British homeowners are being ordered by councils to tear out air conditioning units from their properties even as the country endures one of its most extreme heatwaves on record, with temperatures breaching 40C and a rare red weather warning in place across large parts of England.
The extraordinary situation has emerged as a direct consequence of net zero planning policies that classify air conditioning units as environmentally harmful, with some local authorities refusing permission for their installation and ordering the removal of units already fitted. Planning officers have cited concerns that the units produce too much carbon dioxide and contribute to warming of the local microclimate — even as the people inside those homes swelter in potentially life-threatening heat.
The rules vary significantly between councils, with some taking a far stricter approach than others. London has been among the most aggressive in discouraging air conditioning, with Mayor Sadiq Khan’s 2021 plan for the capital describing its use as “not desirable” and instructing that new developments should be designed to “avoid the need” for units wherever possible. Camden council’s local plan goes further still, explicitly stating that it will “discourage the use of air conditioning” on the grounds that it increases energy demand and makes the local microclimate hotter.
National building regulations, known as Part O, compound the problem by requiring that new homes demonstrate all “passive” cooling methods — such as opening windows and adding shading — have been exhausted before any mechanical cooling system can be considered. Critics say these rules have created a situation in which homeowners face a bureaucratic obstacle course simply to stay cool in their own homes.
Shadow energy secretary Claire Coutinho has described the situation as the result of a “warped energy ideology,” writing recently that Britain has become “one of the only major economies on Earth which has decided that the solution to hot days is to ‘sweat it out’.” She added: “Why would we limit access to a technology that is proven to save lives, boost productivity and make people more comfortable?
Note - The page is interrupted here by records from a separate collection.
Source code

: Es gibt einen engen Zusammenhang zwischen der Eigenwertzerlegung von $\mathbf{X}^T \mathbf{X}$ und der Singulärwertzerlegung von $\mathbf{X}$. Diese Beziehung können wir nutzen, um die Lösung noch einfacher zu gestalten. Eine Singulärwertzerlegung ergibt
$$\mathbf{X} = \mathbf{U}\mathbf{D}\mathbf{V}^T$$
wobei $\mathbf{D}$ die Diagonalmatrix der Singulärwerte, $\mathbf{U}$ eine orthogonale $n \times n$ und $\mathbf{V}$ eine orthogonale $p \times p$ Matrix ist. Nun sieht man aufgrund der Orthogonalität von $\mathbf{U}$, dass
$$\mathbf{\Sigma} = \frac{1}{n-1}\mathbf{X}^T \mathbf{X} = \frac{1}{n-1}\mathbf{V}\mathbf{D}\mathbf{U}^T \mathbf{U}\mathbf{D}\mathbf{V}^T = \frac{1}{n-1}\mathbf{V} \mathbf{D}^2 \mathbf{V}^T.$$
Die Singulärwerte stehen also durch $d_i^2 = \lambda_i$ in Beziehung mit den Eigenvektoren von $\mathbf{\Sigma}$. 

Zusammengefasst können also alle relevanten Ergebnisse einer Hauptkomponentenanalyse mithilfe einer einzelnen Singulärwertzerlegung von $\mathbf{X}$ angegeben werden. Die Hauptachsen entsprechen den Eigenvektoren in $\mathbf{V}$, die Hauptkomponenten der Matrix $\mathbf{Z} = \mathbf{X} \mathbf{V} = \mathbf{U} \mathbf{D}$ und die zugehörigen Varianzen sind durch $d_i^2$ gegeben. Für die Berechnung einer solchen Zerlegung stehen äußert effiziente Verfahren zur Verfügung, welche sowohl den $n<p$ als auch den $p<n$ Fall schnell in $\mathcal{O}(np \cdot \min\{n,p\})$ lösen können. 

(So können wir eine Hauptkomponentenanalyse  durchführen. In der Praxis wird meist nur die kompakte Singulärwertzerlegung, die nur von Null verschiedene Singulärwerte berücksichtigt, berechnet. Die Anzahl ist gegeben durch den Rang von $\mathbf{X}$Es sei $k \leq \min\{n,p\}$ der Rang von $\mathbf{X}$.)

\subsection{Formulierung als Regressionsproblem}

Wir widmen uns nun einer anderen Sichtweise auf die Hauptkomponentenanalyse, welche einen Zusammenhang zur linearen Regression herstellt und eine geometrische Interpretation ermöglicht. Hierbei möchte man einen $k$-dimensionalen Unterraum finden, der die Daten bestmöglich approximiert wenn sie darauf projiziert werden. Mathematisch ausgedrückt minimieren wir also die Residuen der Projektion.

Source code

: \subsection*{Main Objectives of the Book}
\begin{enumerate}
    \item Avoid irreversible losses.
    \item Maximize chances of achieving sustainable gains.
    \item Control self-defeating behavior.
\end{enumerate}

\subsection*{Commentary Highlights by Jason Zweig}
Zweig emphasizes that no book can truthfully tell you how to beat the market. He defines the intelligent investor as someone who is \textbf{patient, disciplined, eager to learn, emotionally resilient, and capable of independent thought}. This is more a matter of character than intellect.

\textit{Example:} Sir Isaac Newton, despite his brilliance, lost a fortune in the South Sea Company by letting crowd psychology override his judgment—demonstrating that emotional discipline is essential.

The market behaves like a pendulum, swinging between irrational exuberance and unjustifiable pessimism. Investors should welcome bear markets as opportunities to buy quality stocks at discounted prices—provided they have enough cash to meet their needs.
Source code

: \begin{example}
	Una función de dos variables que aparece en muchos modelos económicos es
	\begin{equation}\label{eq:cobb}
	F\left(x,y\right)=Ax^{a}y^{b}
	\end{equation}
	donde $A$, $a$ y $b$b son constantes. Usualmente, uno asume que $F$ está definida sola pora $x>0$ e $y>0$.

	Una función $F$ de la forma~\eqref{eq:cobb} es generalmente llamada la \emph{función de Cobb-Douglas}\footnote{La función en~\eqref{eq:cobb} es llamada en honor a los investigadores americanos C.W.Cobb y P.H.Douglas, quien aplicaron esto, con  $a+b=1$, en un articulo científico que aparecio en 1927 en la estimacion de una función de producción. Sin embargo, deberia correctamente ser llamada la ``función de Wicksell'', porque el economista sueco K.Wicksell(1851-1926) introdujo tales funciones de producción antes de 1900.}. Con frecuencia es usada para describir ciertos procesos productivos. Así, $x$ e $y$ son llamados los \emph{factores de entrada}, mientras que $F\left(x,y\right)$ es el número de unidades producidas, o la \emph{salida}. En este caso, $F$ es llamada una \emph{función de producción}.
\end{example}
Energy policy should serve the needs of the British public, not the other way around.”
Sam Dumitriu, head of policy at Britain Remade, said the regulations had produced absurd outcomes at precisely the wrong moment. “Britain is getting hotter, yet new builds are not being built with new, higher temperatures in mind,” he said. “For costs and, crucially, environmental reasons, they heavily discourage the use of mechanical ventilation or air conditioning.”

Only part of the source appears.